In honour of the U.S. National Park Service’s 100th Anniversary, I’ve introduced a feature called “Find Your Park,” named after the popular hashtag the NPS has been using this year to promote the parks. Each unique post will feature one of the U.S. National Parks that I have had the chance to visit.
Park: North Cascades National Park
Location: Marblemount, Washington
Established: October 1968
Size: 504,781 acres
Annual visitors: 21,000
Entrance fee: free
Times visited: 5
I was completely oblivious of our nearest national park until only a couple years ago. Now that I’ve had the chance to explore it, I consider it one of my favourite parks, and one of the best places to venture for a weekend of hiking.
The park is located about an hour off of the I-5 corridor in Northern Washington and about two hours north-east of Seattle. It manages to remain a rather quiet park, with many Seattleites electing to go to Mt. Rainier or stay even closer and explore the Snoqualmie Pass area. The main highway through the park, State Route 20, is closed in the winter beyond Ross Lake, due to the high amounts of snow the park receives. The road usually closes late in November and reopens in May thanks to the hard working snow-removal crews of WSDOT.
As with many of the National Parks, North Cascades was recognized first as a key location for resource extraction. Turn-of-the-century miners built many of the original roads and trails into the park and some active mines even existed in the park after it was officially protected. Thankfully the park escaped much of the logging that was rampant through the Pacific Northwest.
One industry still remains in the park: hydroelectricity. There are three dams that were built along the Skagit River that provide about 20 percent of Seattle’s electricity. The Seattle City Light company has an info display inside the turbine station of Gorge Dam in Marblemount. There is also a nice waterfall and garden display behind the turbine station that is worth a short visit. The other two dams, Diablo and Ross, created large lakes that have become a focal point of the park, pulling in many boaters through the summer months.

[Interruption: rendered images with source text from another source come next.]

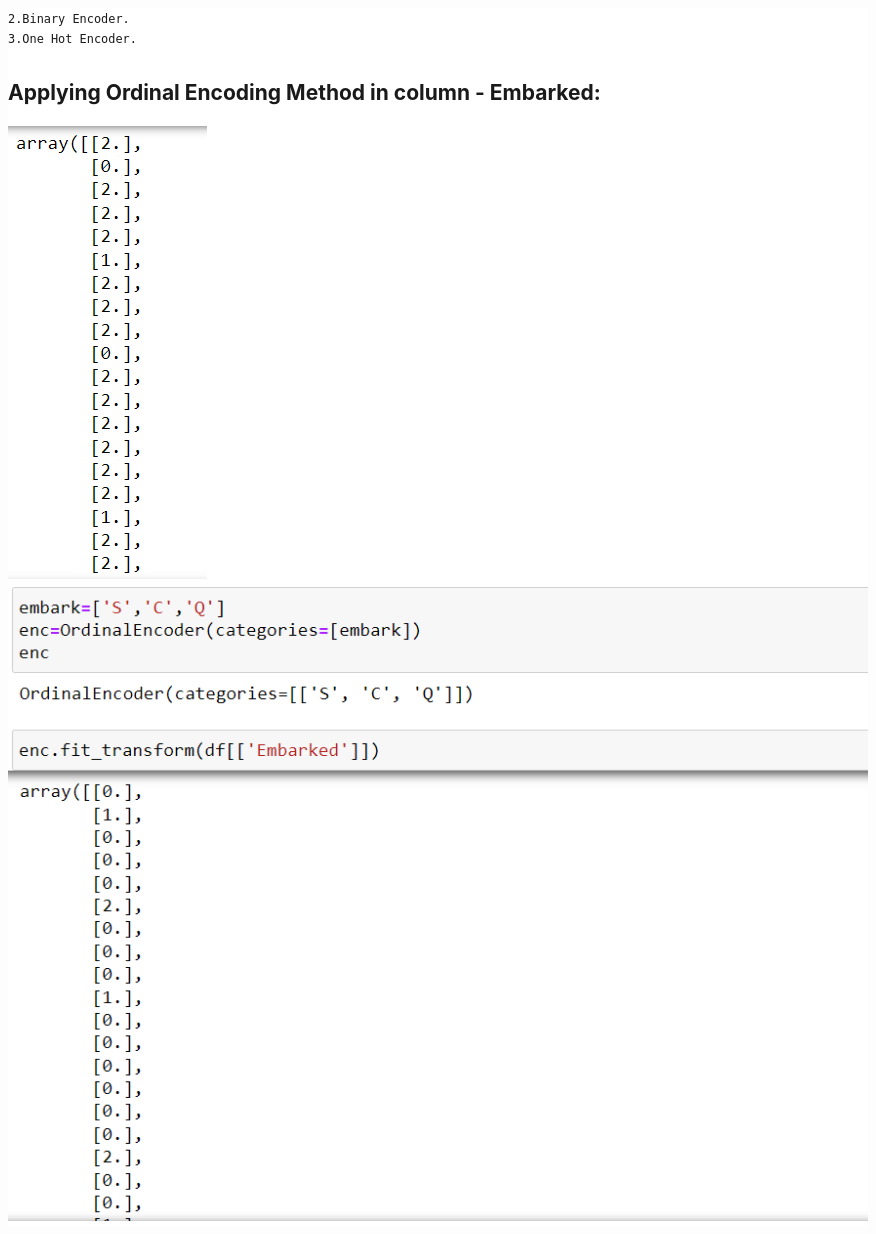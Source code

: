     2.Binary Encoder.
    3.One Hot Encoder.
## Applying Ordinal Encoding Method in column - Embarked:
![output](./titanicdataset/t10.png)
![output](./titanicdataset/t11.png)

Since discovering the park, I have had the chance to visit on a number of occasions and for a number of purposes. Earlier this year we ventured into the park as part of our training program as we were preparing for the John Muir Trail. In May we tackled the challenging hike to Cow Heaven, and we took advantage of a long weekend to backpack along Ross Lake.
In 2015 we enjoyed a long weekend trip camping at Colonial Creek Campground. The full campground wasn’t yet open, but we scored one of the dozen lakeside sites that are open year-round. From the campground we hiked up along the Thunder Creek Trail and also up onto Thunder Knob. Our last day in the park we tackled the more challenging hike up to the Thornton Lake overlook.
That summer we had the chance to enjoy a 30-mile backpacking trip on a loop trail in the southern section of the park. We completed the Rainbow-McAlester Loop over three nights and got to enjoy hiking along a river valley, through alpine meadows, and up and over two high passes. The trails of the North Cascades are steep and challenging, but also very rewarding for the amazing views of the surrounding peaks. We also had the added bonus of foraging for wild berries along the trail!
My most memorable trip to North Cascades National Park is my first visit, in the fall of 2014. Again, we took advantage of a long weekend and drove along SR20 through to Winthrop, on the east side of the mountains. On the way there we stopped in Rainy Pass to hike the Maple Pass Loop Trail. We learned the truth of the signs that warn of “sudden weather changes” in the mountains. During our hike we had drizzle, pouring rain, thick snowflakes and sunshine! We didn’t end up completing the loop, electing to turn back at the pass due to the heavy snow that was coming down.
Our second hike that weekend took us up the east side of the mountains to explore a beautifulalpine basin filled with larch. For those who are unfamiliar with these unique trees, larch are deciduous conifers. This means that they have needles, like pines or firs, but in the autumn the needles change colour and fall off, like maples or oak trees! They turn a beautiful golden yellow and are a sight to behold amongst the green of the pines and firs of the Cascades.
On our way home we stopped to visit one of the most iconic spots along the North Cascades Highway: Liberty Bell Mountain. The highway does a long looping curve in a basin below Liberty Bell and there is an overlook spot as you come into Washington Pass. There is also a wonderful trail up behind Liberty Bell Mountain to Blue Lake, where we were treated to more golden larch forest.
For me, North Cascades National Park is a prime example of using National Park legislation to protect and preserve wilderness. The park is only a piece of a larger complex of National Forest, National Wilderness and National Recreation areas that protect a huge swath of the Cascade mountain range.
The front country areas of the park offer scenic drives and overlooks, lakeside campgrounds, and a variety of hikes for the whole family. But the better part of the park is explored on longer, more strenuous hikes, taking you up into alpine areas and even to the toe of glaciers. To best explore this park, I encourage you to step away from the main road and plan a night out in the backcountry.